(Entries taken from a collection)
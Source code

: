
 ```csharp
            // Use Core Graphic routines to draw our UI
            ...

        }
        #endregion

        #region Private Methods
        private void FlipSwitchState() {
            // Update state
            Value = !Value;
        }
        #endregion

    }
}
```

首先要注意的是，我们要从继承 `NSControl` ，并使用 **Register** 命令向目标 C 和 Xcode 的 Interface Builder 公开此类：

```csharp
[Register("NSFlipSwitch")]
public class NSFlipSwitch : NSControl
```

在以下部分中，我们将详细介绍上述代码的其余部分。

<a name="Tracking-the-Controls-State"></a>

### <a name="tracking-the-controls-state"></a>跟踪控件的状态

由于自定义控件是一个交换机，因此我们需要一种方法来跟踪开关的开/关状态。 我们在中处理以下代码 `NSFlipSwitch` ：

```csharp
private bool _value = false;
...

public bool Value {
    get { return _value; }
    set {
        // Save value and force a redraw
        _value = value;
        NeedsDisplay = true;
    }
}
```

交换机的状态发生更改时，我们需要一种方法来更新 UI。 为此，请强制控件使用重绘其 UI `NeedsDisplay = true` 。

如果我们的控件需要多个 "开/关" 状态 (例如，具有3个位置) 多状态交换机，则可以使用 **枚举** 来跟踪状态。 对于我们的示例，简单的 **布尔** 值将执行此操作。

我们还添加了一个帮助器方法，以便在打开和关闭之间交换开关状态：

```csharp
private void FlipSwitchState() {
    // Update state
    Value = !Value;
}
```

* [Your goal] This exercise calls for the lines from the one holding "我们还添加了一个帮助器方法，以便在打开和关闭之间交换开关状态：" through the end of the entries, transcribed exactly and with nothing more.

* [Completed exercise]
我们还添加了一个帮助器方法，以便在打开和关闭之间交换开关状态：

```csharp
private void FlipSwitchState() {
    // Update state
    Value = !Value;
}
```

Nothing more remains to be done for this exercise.